Lincoln Coach Dwayne “Tiny” Morton felt his team lacked “energy” throughout, even when it led 30-14 in the third quarter. He credited the feisty Rangers for that, for the way they hustled from start to finish, went back up after their shots were repeatedly rejected and kept on coming until the clock hit triple zeroes.

“I hope we know we can’t play like that, we gotta be high energy,” he said. “The message is we got to come [out] more hungry than the other team.”

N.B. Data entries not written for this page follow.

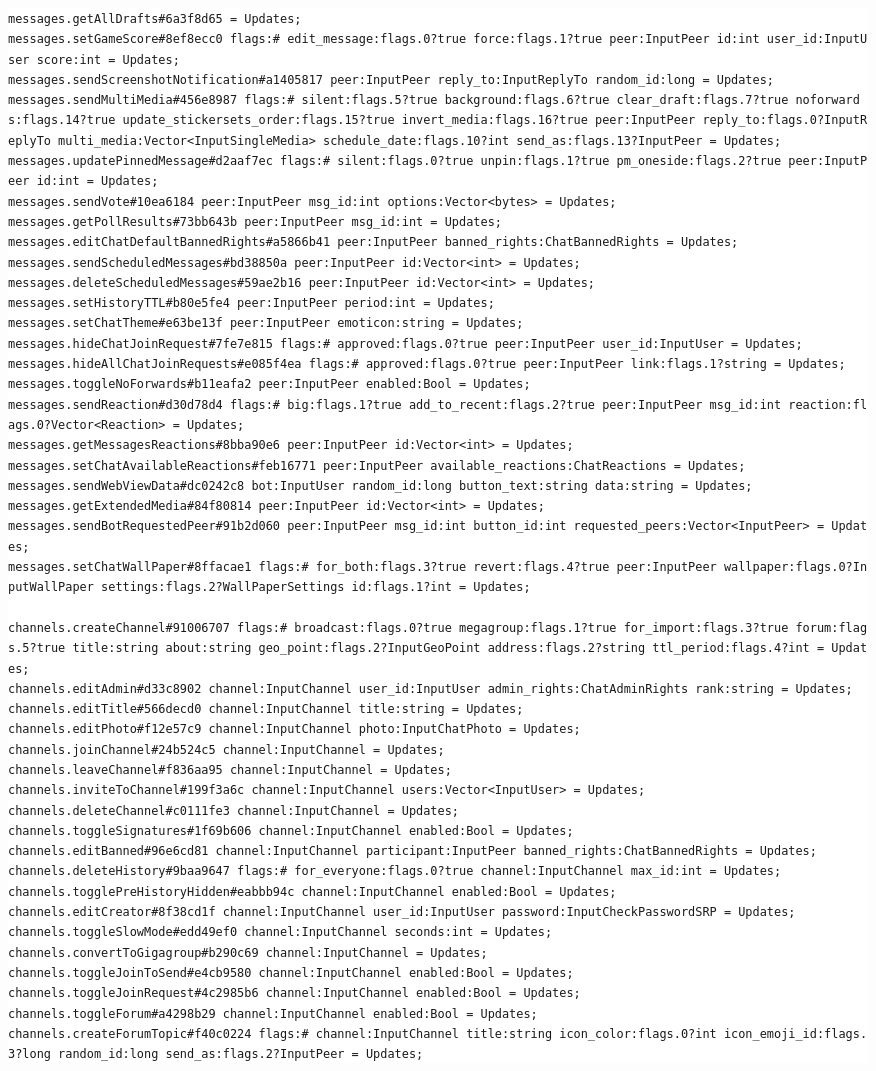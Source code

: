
 ```
messages.getAllDrafts#6a3f8d65 = Updates;
messages.setGameScore#8ef8ecc0 flags:# edit_message:flags.0?true force:flags.1?true peer:InputPeer id:int user_id:InputUser score:int = Updates;
messages.sendScreenshotNotification#a1405817 peer:InputPeer reply_to:InputReplyTo random_id:long = Updates;
messages.sendMultiMedia#456e8987 flags:# silent:flags.5?true background:flags.6?true clear_draft:flags.7?true noforwards:flags.14?true update_stickersets_order:flags.15?true invert_media:flags.16?true peer:InputPeer reply_to:flags.0?InputReplyTo multi_media:Vector<InputSingleMedia> schedule_date:flags.10?int send_as:flags.13?InputPeer = Updates;
messages.updatePinnedMessage#d2aaf7ec flags:# silent:flags.0?true unpin:flags.1?true pm_oneside:flags.2?true peer:InputPeer id:int = Updates;
messages.sendVote#10ea6184 peer:InputPeer msg_id:int options:Vector<bytes> = Updates;
messages.getPollResults#73bb643b peer:InputPeer msg_id:int = Updates;
messages.editChatDefaultBannedRights#a5866b41 peer:InputPeer banned_rights:ChatBannedRights = Updates;
messages.sendScheduledMessages#bd38850a peer:InputPeer id:Vector<int> = Updates;
messages.deleteScheduledMessages#59ae2b16 peer:InputPeer id:Vector<int> = Updates;
messages.setHistoryTTL#b80e5fe4 peer:InputPeer period:int = Updates;
messages.setChatTheme#e63be13f peer:InputPeer emoticon:string = Updates;
messages.hideChatJoinRequest#7fe7e815 flags:# approved:flags.0?true peer:InputPeer user_id:InputUser = Updates;
messages.hideAllChatJoinRequests#e085f4ea flags:# approved:flags.0?true peer:InputPeer link:flags.1?string = Updates;
messages.toggleNoForwards#b11eafa2 peer:InputPeer enabled:Bool = Updates;
messages.sendReaction#d30d78d4 flags:# big:flags.1?true add_to_recent:flags.2?true peer:InputPeer msg_id:int reaction:flags.0?Vector<Reaction> = Updates;
messages.getMessagesReactions#8bba90e6 peer:InputPeer id:Vector<int> = Updates;
messages.setChatAvailableReactions#feb16771 peer:InputPeer available_reactions:ChatReactions = Updates;
messages.sendWebViewData#dc0242c8 bot:InputUser random_id:long button_text:string data:string = Updates;
messages.getExtendedMedia#84f80814 peer:InputPeer id:Vector<int> = Updates;
messages.sendBotRequestedPeer#91b2d060 peer:InputPeer msg_id:int button_id:int requested_peers:Vector<InputPeer> = Updates;
messages.setChatWallPaper#8ffacae1 flags:# for_both:flags.3?true revert:flags.4?true peer:InputPeer wallpaper:flags.0?InputWallPaper settings:flags.2?WallPaperSettings id:flags.1?int = Updates;

channels.createChannel#91006707 flags:# broadcast:flags.0?true megagroup:flags.1?true for_import:flags.3?true forum:flags.5?true title:string about:string geo_point:flags.2?InputGeoPoint address:flags.2?string ttl_period:flags.4?int = Updates;
channels.editAdmin#d33c8902 channel:InputChannel user_id:InputUser admin_rights:ChatAdminRights rank:string = Updates;
channels.editTitle#566decd0 channel:InputChannel title:string = Updates;
channels.editPhoto#f12e57c9 channel:InputChannel photo:InputChatPhoto = Updates;
channels.joinChannel#24b524c5 channel:InputChannel = Updates;
channels.leaveChannel#f836aa95 channel:InputChannel = Updates;
channels.inviteToChannel#199f3a6c channel:InputChannel users:Vector<InputUser> = Updates;
channels.deleteChannel#c0111fe3 channel:InputChannel = Updates;
channels.toggleSignatures#1f69b606 channel:InputChannel enabled:Bool = Updates;
channels.editBanned#96e6cd81 channel:InputChannel participant:InputPeer banned_rights:ChatBannedRights = Updates;
channels.deleteHistory#9baa9647 flags:# for_everyone:flags.0?true channel:InputChannel max_id:int = Updates;
channels.togglePreHistoryHidden#eabbb94c channel:InputChannel enabled:Bool = Updates;
channels.editCreator#8f38cd1f channel:InputChannel user_id:InputUser password:InputCheckPasswordSRP = Updates;
channels.toggleSlowMode#edd49ef0 channel:InputChannel seconds:int = Updates;
channels.convertToGigagroup#b290c69 channel:InputChannel = Updates;
channels.toggleJoinToSend#e4cb9580 channel:InputChannel enabled:Bool = Updates;
channels.toggleJoinRequest#4c2985b6 channel:InputChannel enabled:Bool = Updates;
channels.toggleForum#a4298b29 channel:InputChannel enabled:Bool = Updates;
channels.createForumTopic#f40c0224 flags:# channel:InputChannel title:string icon_color:flags.0?int icon_emoji_id:flags.3?long random_id:long send_as:flags.2?InputPeer = Updates;
```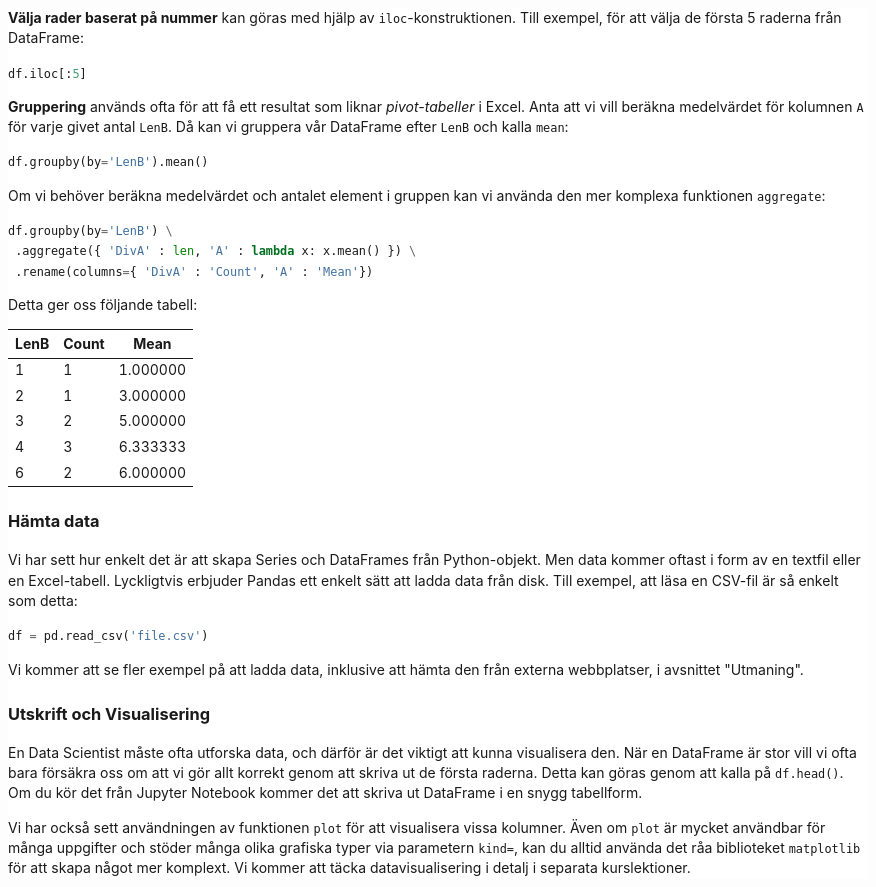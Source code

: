 **Välja rader baserat på nummer** kan göras med hjälp av `iloc`-konstruktionen. Till exempel, för att välja de första 5 raderna från DataFrame:
```python
df.iloc[:5]
```  

**Gruppering** används ofta för att få ett resultat som liknar *pivot-tabeller* i Excel. Anta att vi vill beräkna medelvärdet för kolumnen `A` för varje givet antal `LenB`. Då kan vi gruppera vår DataFrame efter `LenB` och kalla `mean`:
```python
df.groupby(by='LenB').mean()
```  
Om vi behöver beräkna medelvärdet och antalet element i gruppen kan vi använda den mer komplexa funktionen `aggregate`:
```python
df.groupby(by='LenB') \
 .aggregate({ 'DivA' : len, 'A' : lambda x: x.mean() }) \
 .rename(columns={ 'DivA' : 'Count', 'A' : 'Mean'})
```  
Detta ger oss följande tabell:

| LenB | Count | Mean     |
| ---- | ----- | -------- |
| 1    | 1     | 1.000000 |
| 2    | 1     | 3.000000 |
| 3    | 2     | 5.000000 |
| 4    | 3     | 6.333333 |
| 6    | 2     | 6.000000 |

### Hämta data
Vi har sett hur enkelt det är att skapa Series och DataFrames från Python-objekt. Men data kommer oftast i form av en textfil eller en Excel-tabell. Lyckligtvis erbjuder Pandas ett enkelt sätt att ladda data från disk. Till exempel, att läsa en CSV-fil är så enkelt som detta:
```python
df = pd.read_csv('file.csv')
```
Vi kommer att se fler exempel på att ladda data, inklusive att hämta den från externa webbplatser, i avsnittet "Utmaning".

### Utskrift och Visualisering

En Data Scientist måste ofta utforska data, och därför är det viktigt att kunna visualisera den. När en DataFrame är stor vill vi ofta bara försäkra oss om att vi gör allt korrekt genom att skriva ut de första raderna. Detta kan göras genom att kalla på `df.head()`. Om du kör det från Jupyter Notebook kommer det att skriva ut DataFrame i en snygg tabellform.

Vi har också sett användningen av funktionen `plot` för att visualisera vissa kolumner. Även om `plot` är mycket användbar för många uppgifter och stöder många olika grafiska typer via parametern `kind=`, kan du alltid använda det råa biblioteket `matplotlib` för att skapa något mer komplext. Vi kommer att täcka datavisualisering i detalj i separata kurslektioner.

Morton would’ve liked to see his guards force-feed the ball into the post. When Lincoln got it to Murphy and 7-footer Jordan Dickerson good things happened. The two, after all, combined to block 16 shots, an evident sign of their size advantage.

Morton didn’t subscribe to the notion it was good for Lincoln to get a game like this out of their system. Then again, he didn’t expect the quarterfinal to be a rout like many thought either. Lincoln scrimmaged Forest Hills early in the year and it was competitive, he said.

Lincoln is one of four teams left in ‘AA’ and made the plays in crunch time to advance. After Padgett missed the two free throws when the lead was down to one, Stokes hit two free throws, Whitehead drained a three-pointer and Murphy scores inside, icing the game.

As for Forest Hills (15-12), a tumultuous final few weeks to the season came to a close. On Feb. 15 Chobhaphand was suspended by the PSAL after an investigation found he illegally recruited former Francis Lewis student Denzel Thomas. He is appealing the decision.

The senior-dominated Rangers dedicated the rest of the season to the seventh-year coach and they went a step further this postseason, besting No. 9 Robeson 69-60 March 1. On Sunday, they gave Lincoln and its slew of Division I prospects all it wanted, surprising many in attendance.

The effort was emblematic of the program Chobhaphand has built, developing it into a Queens power and city contender. The coach wasn’t on the sideline barking out instructions, but his players felt his presence.

“He was with us,” Padgett said. “You just can’t see him. He’s here.”